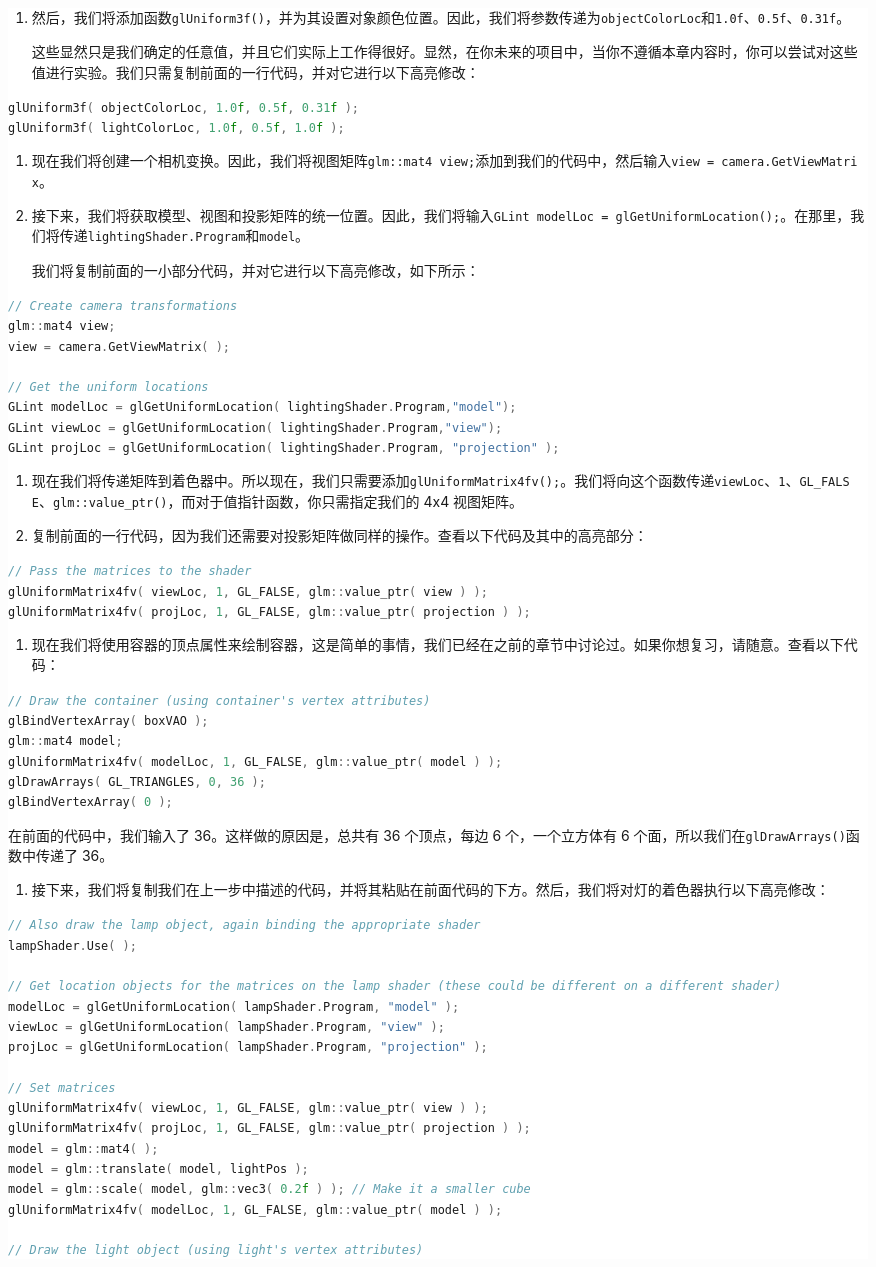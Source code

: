 1.  然后，我们将添加函数`glUniform3f()`，并为其设置对象颜色位置。因此，我们将参数传递为`objectColorLoc`和`1.0f`、`0.5f`、`0.31f`。

    这些显然只是我们确定的任意值，并且它们实际上工作得很好。显然，在你未来的项目中，当你不遵循本章内容时，你可以尝试对这些值进行实验。我们只需复制前面的一行代码，并对它进行以下高亮修改：

```cpp
glUniform3f( objectColorLoc, 1.0f, 0.5f, 0.31f );
glUniform3f( lightColorLoc, 1.0f, 0.5f, 1.0f );
```

1.  现在我们将创建一个相机变换。因此，我们将视图矩阵`glm::mat4 view;`添加到我们的代码中，然后输入`view = camera.GetViewMatrix`。

1.  接下来，我们将获取模型、视图和投影矩阵的统一位置。因此，我们将输入`GLint modelLoc = glGetUniformLocation();`。在那里，我们将传递`lightingShader.Program`和`model`。

    我们将复制前面的一小部分代码，并对它进行以下高亮修改，如下所示：

```cpp
// Create camera transformations
glm::mat4 view;
view = camera.GetViewMatrix( );

// Get the uniform locations
GLint modelLoc = glGetUniformLocation( lightingShader.Program,"model");
GLint viewLoc = glGetUniformLocation( lightingShader.Program,"view");
GLint projLoc = glGetUniformLocation( lightingShader.Program, "projection" );
```

1.  现在我们将传递矩阵到着色器中。所以现在，我们只需要添加`glUniformMatrix4fv();`。我们将向这个函数传递`viewLoc`、`1`、`GL_FALSE`、`glm::value_ptr()`，而对于值指针函数，你只需指定我们的 4x4 视图矩阵。

1.  复制前面的一行代码，因为我们还需要对投影矩阵做同样的操作。查看以下代码及其中的高亮部分：

```cpp
// Pass the matrices to the shader
glUniformMatrix4fv( viewLoc, 1, GL_FALSE, glm::value_ptr( view ) );
glUniformMatrix4fv( projLoc, 1, GL_FALSE, glm::value_ptr( projection ) );
```

1.  现在我们将使用容器的顶点属性来绘制容器，这是简单的事情，我们已经在之前的章节中讨论过。如果你想复习，请随意。查看以下代码：

```cpp
// Draw the container (using container's vertex attributes)
glBindVertexArray( boxVAO );
glm::mat4 model;
glUniformMatrix4fv( modelLoc, 1, GL_FALSE, glm::value_ptr( model ) );
glDrawArrays( GL_TRIANGLES, 0, 36 );
glBindVertexArray( 0 );
```

在前面的代码中，我们输入了 36。这样做的原因是，总共有 36 个顶点，每边 6 个，一个立方体有 6 个面，所以我们在`glDrawArrays()`函数中传递了 36。

1.  接下来，我们将复制我们在上一步中描述的代码，并将其粘贴在前面代码的下方。然后，我们将对灯的着色器执行以下高亮修改：

```cpp
// Also draw the lamp object, again binding the appropriate shader
lampShader.Use( );

// Get location objects for the matrices on the lamp shader (these could be different on a different shader)
modelLoc = glGetUniformLocation( lampShader.Program, "model" );
viewLoc = glGetUniformLocation( lampShader.Program, "view" );
projLoc = glGetUniformLocation( lampShader.Program, "projection" );

// Set matrices
glUniformMatrix4fv( viewLoc, 1, GL_FALSE, glm::value_ptr( view ) );
glUniformMatrix4fv( projLoc, 1, GL_FALSE, glm::value_ptr( projection ) );
model = glm::mat4( );
model = glm::translate( model, lightPos );
model = glm::scale( model, glm::vec3( 0.2f ) ); // Make it a smaller cube
glUniformMatrix4fv( modelLoc, 1, GL_FALSE, glm::value_ptr( model ) );

// Draw the light object (using light's vertex attributes)
```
+++
■ WHAT NEEDS TO BE DONE ■
Before answering, check every line of the records for the string "projLoc", then state how many lines have it, with the number only.

■ WRITTEN RESPONSE ■
4